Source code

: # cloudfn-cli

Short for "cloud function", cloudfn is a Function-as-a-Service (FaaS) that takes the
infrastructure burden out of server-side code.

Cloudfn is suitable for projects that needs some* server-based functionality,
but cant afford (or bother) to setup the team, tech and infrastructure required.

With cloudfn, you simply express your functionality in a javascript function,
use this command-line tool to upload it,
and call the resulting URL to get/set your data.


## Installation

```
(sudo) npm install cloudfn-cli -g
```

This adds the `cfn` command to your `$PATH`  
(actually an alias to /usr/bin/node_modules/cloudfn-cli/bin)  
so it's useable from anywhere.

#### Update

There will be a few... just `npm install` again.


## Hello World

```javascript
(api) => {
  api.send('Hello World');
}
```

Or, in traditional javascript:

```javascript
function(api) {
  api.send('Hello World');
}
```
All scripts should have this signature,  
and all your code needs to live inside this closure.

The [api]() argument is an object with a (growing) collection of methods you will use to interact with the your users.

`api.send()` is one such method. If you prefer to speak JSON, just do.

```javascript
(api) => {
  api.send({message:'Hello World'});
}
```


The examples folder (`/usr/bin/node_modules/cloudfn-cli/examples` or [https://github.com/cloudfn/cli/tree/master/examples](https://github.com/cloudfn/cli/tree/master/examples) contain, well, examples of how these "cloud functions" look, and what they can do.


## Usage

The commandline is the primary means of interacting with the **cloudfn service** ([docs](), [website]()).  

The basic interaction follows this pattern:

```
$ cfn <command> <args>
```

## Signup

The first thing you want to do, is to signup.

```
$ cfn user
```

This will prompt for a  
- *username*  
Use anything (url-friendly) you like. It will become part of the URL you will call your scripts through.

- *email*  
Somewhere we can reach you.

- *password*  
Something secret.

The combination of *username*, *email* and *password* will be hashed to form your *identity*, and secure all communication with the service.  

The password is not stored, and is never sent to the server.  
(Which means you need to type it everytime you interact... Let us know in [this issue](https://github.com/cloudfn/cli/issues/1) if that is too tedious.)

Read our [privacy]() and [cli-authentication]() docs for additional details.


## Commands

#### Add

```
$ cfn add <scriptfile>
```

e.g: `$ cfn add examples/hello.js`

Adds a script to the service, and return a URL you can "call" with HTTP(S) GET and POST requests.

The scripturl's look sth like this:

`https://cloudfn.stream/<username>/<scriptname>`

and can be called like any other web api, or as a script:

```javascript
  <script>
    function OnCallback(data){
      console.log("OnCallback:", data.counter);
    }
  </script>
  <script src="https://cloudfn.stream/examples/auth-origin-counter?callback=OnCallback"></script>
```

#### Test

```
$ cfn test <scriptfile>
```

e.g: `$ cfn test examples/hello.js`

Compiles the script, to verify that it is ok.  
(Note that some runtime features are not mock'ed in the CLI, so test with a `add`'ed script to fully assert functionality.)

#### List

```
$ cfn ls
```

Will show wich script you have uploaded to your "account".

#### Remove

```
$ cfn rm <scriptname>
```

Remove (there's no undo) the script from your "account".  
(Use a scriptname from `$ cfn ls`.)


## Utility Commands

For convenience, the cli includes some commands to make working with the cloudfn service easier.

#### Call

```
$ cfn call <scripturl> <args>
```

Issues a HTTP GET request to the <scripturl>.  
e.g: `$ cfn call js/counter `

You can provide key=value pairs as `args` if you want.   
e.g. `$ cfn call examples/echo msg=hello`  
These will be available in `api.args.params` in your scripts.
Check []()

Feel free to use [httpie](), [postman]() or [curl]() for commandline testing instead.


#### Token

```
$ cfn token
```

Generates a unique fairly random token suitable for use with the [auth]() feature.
====
**ACTIVITY**
Retype all of the entries shown above, exactly.

**FINAL ANSWER**
Source code

: # cloudfn-cli

Short for "cloud function", cloudfn is a Function-as-a-Service (FaaS) that takes the
infrastructure burden out of server-side code.

Cloudfn is suitable for projects that needs some* server-based functionality,
but cant afford (or bother) to setup the team, tech and infrastructure required.

With cloudfn, you simply express your functionality in a javascript function,
use this command-line tool to upload it,
and call the resulting URL to get/set your data.


## Installation

```
(sudo) npm install cloudfn-cli -g
```

This adds the `cfn` command to your `$PATH`  
(actually an alias to /usr/bin/node_modules/cloudfn-cli/bin)  
so it's useable from anywhere.

#### Update

There will be a few... just `npm install` again.


## Hello World

```javascript
(api) => {
  api.send('Hello World');
}
```

Or, in traditional javascript:

```javascript
function(api) {
  api.send('Hello World');
}
```
All scripts should have this signature,  
and all your code needs to live inside this closure.

The [api]() argument is an object with a (growing) collection of methods you will use to interact with the your users.

`api.send()` is one such method. If you prefer to speak JSON, just do.

```javascript
(api) => {
  api.send({message:'Hello World'});
}
```


The examples folder (`/usr/bin/node_modules/cloudfn-cli/examples` or [https://github.com/cloudfn/cli/tree/master/examples](https://github.com/cloudfn/cli/tree/master/examples) contain, well, examples of how these "cloud functions" look, and what they can do.


## Usage

The commandline is the primary means of interacting with the **cloudfn service** ([docs](), [website]()).  

The basic interaction follows this pattern:

```
$ cfn <command> <args>
```

## Signup

The first thing you want to do, is to signup.

```
$ cfn user
```

This will prompt for a  
- *username*  
Use anything (url-friendly) you like. It will become part of the URL you will call your scripts through.

- *email*  
Somewhere we can reach you.

- *password*  
Something secret.

The combination of *username*, *email* and *password* will be hashed to form your *identity*, and secure all communication with the service.  

The password is not stored, and is never sent to the server.  
(Which means you need to type it everytime you interact... Let us know in [this issue](https://github.com/cloudfn/cli/issues/1) if that is too tedious.)

Read our [privacy]() and [cli-authentication]() docs for additional details.


## Commands

#### Add

```
$ cfn add <scriptfile>
```

e.g: `$ cfn add examples/hello.js`

Adds a script to the service, and return a URL you can "call" with HTTP(S) GET and POST requests.

The scripturl's look sth like this:

`https://cloudfn.stream/<username>/<scriptname>`

and can be called like any other web api, or as a script:

```javascript
  <script>
    function OnCallback(data){
      console.log("OnCallback:", data.counter);
    }
  </script>
  <script src="https://cloudfn.stream/examples/auth-origin-counter?callback=OnCallback"></script>
```

#### Test

```
$ cfn test <scriptfile>
```

e.g: `$ cfn test examples/hello.js`

Compiles the script, to verify that it is ok.  
(Note that some runtime features are not mock'ed in the CLI, so test with a `add`'ed script to fully assert functionality.)

#### List

```
$ cfn ls
```

Will show wich script you have uploaded to your "account".

#### Remove

```
$ cfn rm <scriptname>
```

Remove (there's no undo) the script from your "account".  
(Use a scriptname from `$ cfn ls`.)


## Utility Commands

For convenience, the cli includes some commands to make working with the cloudfn service easier.

#### Call

```
$ cfn call <scripturl> <args>
```

Issues a HTTP GET request to the <scripturl>.  
e.g: `$ cfn call js/counter `

You can provide key=value pairs as `args` if you want.   
e.g. `$ cfn call examples/echo msg=hello`  
These will be available in `api.args.params` in your scripts.
Check []()

Feel free to use [httpie](), [postman]() or [curl]() for commandline testing instead.


#### Token

```
$ cfn token
```

Generates a unique fairly random token suitable for use with the [auth]() feature.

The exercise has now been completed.